INFO: ingresso gratuito - 349 8806993
info@festivalblues.com - www.festivalblues.com
Per gli amanti del blues e del rock sanguigno ed istintivo che colpisce dritto cuore,
non c'è formula migliore di una voce sporca e grintosa, e di una Fender Stratocaster
affilata e swingante come quelle di Popa Chubby uno degli artisti più rappresentativi
e carismatici del blues mondiale,
capace di innovarne il linguaggio e di contaminarlo con i generi più moderni.
Biografia
L'alchimia musicale di Popa Chubby si è evoluta durante i suoi primi 5 album raggiungendo
la sua massima potenzialità con "Brooklin Basement Blues". L'album abbraccia diversi stili
che vanno dal blues al soul, dal rhythm & blues al rock, al jazz al funk e al rap, riflettendo
l'atmosfera musicale multi-etnica di New York, la quale pone una particolare enfasi al Blues.

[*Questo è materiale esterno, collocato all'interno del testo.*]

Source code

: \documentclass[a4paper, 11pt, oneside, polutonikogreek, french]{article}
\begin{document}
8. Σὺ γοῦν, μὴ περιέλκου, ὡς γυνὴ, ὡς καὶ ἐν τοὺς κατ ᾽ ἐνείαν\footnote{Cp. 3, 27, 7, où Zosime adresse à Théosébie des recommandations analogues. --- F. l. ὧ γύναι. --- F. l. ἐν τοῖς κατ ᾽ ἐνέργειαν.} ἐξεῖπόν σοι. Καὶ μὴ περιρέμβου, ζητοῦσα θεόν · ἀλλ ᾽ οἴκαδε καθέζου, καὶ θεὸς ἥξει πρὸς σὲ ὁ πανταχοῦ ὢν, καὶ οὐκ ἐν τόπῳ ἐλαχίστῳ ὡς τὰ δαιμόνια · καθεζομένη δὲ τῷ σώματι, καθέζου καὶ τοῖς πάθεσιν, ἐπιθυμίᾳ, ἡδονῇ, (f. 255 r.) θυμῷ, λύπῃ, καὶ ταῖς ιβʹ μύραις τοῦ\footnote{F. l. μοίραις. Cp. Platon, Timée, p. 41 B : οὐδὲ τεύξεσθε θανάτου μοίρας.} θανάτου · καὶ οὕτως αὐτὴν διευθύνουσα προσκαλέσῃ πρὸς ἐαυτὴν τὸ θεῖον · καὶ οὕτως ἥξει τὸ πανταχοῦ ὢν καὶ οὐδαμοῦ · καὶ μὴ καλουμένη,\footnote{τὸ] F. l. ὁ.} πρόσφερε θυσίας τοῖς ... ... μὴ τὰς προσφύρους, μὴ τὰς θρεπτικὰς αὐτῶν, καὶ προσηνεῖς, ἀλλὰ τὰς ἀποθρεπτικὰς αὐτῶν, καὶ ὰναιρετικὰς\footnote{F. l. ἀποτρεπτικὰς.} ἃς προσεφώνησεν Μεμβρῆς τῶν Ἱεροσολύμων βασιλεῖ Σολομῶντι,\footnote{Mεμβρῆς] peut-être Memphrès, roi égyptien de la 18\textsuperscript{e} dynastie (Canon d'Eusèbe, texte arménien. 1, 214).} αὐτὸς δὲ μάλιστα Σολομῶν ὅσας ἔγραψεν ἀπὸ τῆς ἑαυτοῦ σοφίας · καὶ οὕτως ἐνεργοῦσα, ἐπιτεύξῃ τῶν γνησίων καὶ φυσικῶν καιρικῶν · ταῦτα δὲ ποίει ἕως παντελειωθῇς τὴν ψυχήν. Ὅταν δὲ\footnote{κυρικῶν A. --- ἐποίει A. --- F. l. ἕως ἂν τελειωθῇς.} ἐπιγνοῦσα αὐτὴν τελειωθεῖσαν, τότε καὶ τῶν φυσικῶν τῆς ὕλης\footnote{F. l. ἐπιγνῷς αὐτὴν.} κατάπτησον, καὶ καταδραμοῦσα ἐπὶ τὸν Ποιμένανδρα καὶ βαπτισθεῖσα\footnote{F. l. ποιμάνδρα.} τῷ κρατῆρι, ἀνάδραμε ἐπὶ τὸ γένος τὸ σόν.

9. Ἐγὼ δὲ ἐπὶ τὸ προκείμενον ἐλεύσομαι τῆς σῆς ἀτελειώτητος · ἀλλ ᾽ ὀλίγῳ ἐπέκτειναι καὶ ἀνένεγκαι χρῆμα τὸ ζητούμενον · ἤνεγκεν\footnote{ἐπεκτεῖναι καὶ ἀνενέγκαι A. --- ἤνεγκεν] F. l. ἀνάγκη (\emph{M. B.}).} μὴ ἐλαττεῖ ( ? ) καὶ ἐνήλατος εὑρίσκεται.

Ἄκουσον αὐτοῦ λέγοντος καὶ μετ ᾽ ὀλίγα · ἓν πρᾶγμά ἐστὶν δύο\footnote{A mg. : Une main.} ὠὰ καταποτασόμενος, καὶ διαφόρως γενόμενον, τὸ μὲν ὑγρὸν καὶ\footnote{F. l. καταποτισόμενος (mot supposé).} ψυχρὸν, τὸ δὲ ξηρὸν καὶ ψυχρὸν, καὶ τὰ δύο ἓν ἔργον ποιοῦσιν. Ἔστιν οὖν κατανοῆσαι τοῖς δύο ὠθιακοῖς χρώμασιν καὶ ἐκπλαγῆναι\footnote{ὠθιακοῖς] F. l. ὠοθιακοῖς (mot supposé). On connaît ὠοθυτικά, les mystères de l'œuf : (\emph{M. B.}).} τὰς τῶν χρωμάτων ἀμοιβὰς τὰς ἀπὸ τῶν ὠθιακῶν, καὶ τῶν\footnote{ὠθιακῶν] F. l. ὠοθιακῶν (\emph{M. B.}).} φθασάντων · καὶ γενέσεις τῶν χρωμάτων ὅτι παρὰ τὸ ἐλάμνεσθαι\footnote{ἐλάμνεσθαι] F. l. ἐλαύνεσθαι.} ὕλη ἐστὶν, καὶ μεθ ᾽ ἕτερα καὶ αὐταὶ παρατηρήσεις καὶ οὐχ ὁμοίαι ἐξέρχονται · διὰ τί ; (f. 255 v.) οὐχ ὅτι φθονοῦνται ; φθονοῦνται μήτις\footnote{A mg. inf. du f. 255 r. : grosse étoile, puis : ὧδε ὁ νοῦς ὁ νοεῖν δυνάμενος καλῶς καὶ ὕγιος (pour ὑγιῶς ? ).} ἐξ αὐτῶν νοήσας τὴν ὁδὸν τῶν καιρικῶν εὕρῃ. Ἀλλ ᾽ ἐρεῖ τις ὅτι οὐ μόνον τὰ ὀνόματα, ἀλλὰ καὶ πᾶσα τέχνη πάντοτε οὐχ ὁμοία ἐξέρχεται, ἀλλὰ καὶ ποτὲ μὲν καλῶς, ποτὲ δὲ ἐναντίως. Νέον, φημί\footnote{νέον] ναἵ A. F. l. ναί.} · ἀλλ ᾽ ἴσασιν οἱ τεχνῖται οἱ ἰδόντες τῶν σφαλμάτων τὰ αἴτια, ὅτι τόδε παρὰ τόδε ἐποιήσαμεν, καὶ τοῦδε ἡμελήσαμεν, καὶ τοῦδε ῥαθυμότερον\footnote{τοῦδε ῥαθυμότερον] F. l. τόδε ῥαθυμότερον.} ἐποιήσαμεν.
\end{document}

Secondo Popa "Il blues a New York è una cruda musica urbana che ti colpisce direttamente in faccia. È la personificazione dell'onestà e della realtà, che non mente e non ha pretese".
Popa è cresciuto nel quartiere newyorkese di Queens. Ha debuttato nel mondo della
musica suonando con Screaming Mad George e Disgusting e collaborando con il poeta
punk Richard Hell e con il cantautore irlandese Pierce Turner. La carriera solista
vera e propria di Popa Chubby inizia nel 1992, quando vince un concorso per nuovi talenti in cui si afferma come "Best New Artist" e conquista la possibilità di aprire
i concerti di James Brown e Chuck Berry.
Immediatamente più tardi, pubblica due album sulla sua etichetta Laughing Bear:
si tratta di "It's Chubby time" e di "Gas money", poi ripubblicati.
Il successo giunge nel 1995, quando Chubby fa uscire "Booty and the beast",
pubblicato dalla Sony e prodotto da Tom Dowd (tra i "suoi" artisti prediletti, Allman Brothers, Ray Charles e Aretha Franklin); il singolo "Sweet goddess of love and beer" lo pone all'attenzione del pubblico dei college americani e lo lancia verso le zone alte delle classifiche blues e rhythm & blues americane.
Popa Chubby è una realtà del genere blues rock e lo dimostra con "Hit the high hard one",
l'album live che lo conferma protagonista assoluto della chitarra degli anni Novanta. Nel 1997
esce "One million broken guitars", pubblicato dalla Dixiefrog. Nel 2000, sempre per la DixieFrog,
esce un nuovo album, intitolato "How'd a white boy get the blues?": un concept album blues-rock,
che solo in Europa vende circa 60.000 copie.
Di sé racconta: "Il mio primo ricordo è il Bronx. I miei genitori avevano un negozio di dolciumi.
Mio padre è morto quando ero ancora piccolo, ha vissuto una vita underground, amava molto il jazz,
che mi ha accompagnato per tutta l' infanzia. Sono cresciuto con i miei nonni italiani,
in quanto mia madre non aveva tempo per me, da allora ho iniziato a pensare in maniera molto ribelle.
All'età di 13 anni ho avuto il primo approccio con la batteria. Ho scoperto di apprezzare gli Stones,
i Led Zeppelin e i sentimentali Queens. Ho iniziato così a suonare il blues heavy metal, poco dopo mi
sono occupato della chitarra". Fece le sue esperienze musicali passando dalla metropolitana alla strada e da questa, nel 1988,
alla sala prove formando una sua band. Ci sono voluti ben quattro anni prima che riuscisse a farsi
conoscere a livello nazionale.
Oggi Popa Chubby è uno degli artisti più rappresentativi e carismatici del blues mondiale,
innovandone il linguaggio e contaminandolo con generi più moderni.
Negli ultimi tempi, ha anche lanciato una casa di produzione e si dedica alla pubblicazione
di opere di artisti meno conosciuti.
Dopo 'The Good, The Bad and The Chubby' del 2002, esce nel 2004 'Peace, Love, and Respect'
con una dozzina di brani politicamente e socialmente agguerrite.
Di recente uscita il live registrato l'anno scorso in Francia che ripropone la dimensione
live di Popa, quella che più di tutte le altre gli è congeniale, per carisma ed espressività.